The college scorecard is a data set collected and provided by the US department of education.Each row of this data is a post secondary educational institution and each column describes something about the institution.
Here is a collection of summary statistics I find interesting about this data.
scorecard %>%
summarise(`Most expensive tuition` = max(COSTT4_A, na.rm = TRUE),
`Most students` = max(as.numeric(UGDS), na.rm = TRUE),
`Highest acceptance rate` = max(ADM_RATE, na.rm = TRUE))
## # A tibble: 1 × 3
## `Most expensive tuition` `Most students` `Highest acceptance rate`
## <dbl> <dbl> <dbl>
## 1 93704 77269 1
A institution has a total number of students equal to a medium sized city and I imagine that is not the same institution charging over $93k for tuition every year.

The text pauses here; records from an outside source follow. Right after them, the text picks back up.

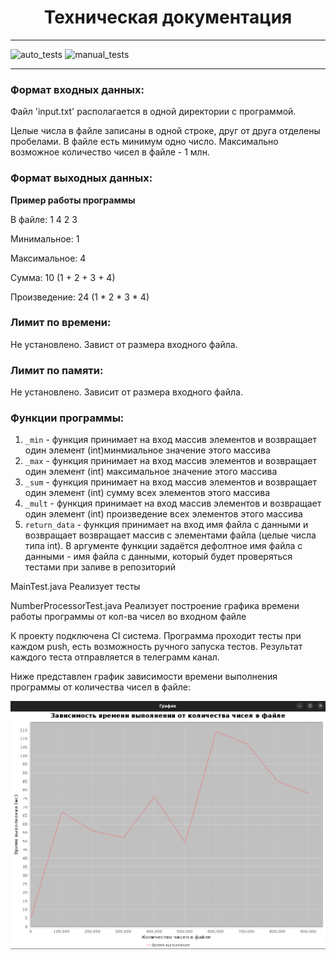 <h1 align="center"> Техническая документация </h1>
    <hr>

![auto_tests](https://github.com/sdarlin/Sadykova_TZ2/actions/workflows/test.yml/badge.svg)
![manual_tests](https://github.com/sdarlin/Sadykova_TZ2/actions/workflows/tests_by_hand.yml/badge.svg)
 <hr>
    <h3> Формат входных данных:</h3>
        <p> Файл 'input.txt' располагается в одной директории с программой. </p>
        <p> Целые числа в файле записаны в одной строке, друг от друга отделены пробелами. 
            В файле есть минимум одно число. Максимально возможное количество чисел в файле - 1 млн. </p>
    <h3> Формат выходных данных:</h3>
        <p> <b> Пример работы программы </b> </p>  
        <p> В файле: 1 4 2 3 </p>
        <p> Минимальное: 1 </p>
        <p> Максимальное: 4 </p>
        <p> Сумма: 10 (1 + 2 + 3 + 4) </p>
        <p> Произведение: 24 (1 * 2 * 3 * 4) </p>
    <h3> Лимит по времени:</h3>
        <p> Не установлено. Завист от размера входного файла.</p>
    <h3> Лимит по памяти:</h3>
        <p> Не установлено. Зависит от размера входного файла.</p>
    <h3> Функции программы: </h3>

1. `_min` - функция принимает на вход массив элементов и возвращает один элемент (int)минмиальное значение этого массива
2. `_max` - функция принимает на вход массив элементов и возвращает один элемент (int) максимальное значение этого массива
3. `_sum` - функция принимает на вход массив элементов и возвращает один элемент (int) сумму всех элементов этого массива 
4. `_mult` - функция принимает на вход массив элементов и возвращает один элемент (int) произведение всех элементов этого массива
5. `return_data` - функция принимает на вход имя файла с данными и возвращает возвращает массив с элементами файла (целые числа типа int). В аргументе функции задаётся дефолтное имя файла с данными - имя файла с данными, который будет проверяться тестами при заливе в репозиторий

<p>MainTest.java Реализует тесты</p>
<p>NumberProcessorTest.java Реализует построение графика времени работы программы от кол-ва чисел во входном файле</p>

<p>К проекту подключена CI система. Программа проходит тесты при каждом push, есть возможность
ручного запуска тестов. Результат каждого теста отправляется в телеграмм канал.</p>
<p>Ниже представлен график зависимости времени выполнения программы от количества чисел в файле:</p>

![](image.png)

Do Ohio schools have a higher cost to attend the Californa Schools?
scorecard %>%
filter(STABBR %in% c("OH", "CA")) %>%
group_by(STABBR) %>%
summarise(`Average Cost` = mean(COSTT4_A, na.rm=TRUE)) %>%
ggplot(aes(x=STABBR, y= `Average Cost`))+
geom_col()
It appears that California School have a higher cost of tuition then Ohio, this could be due to the higher cost of living in California.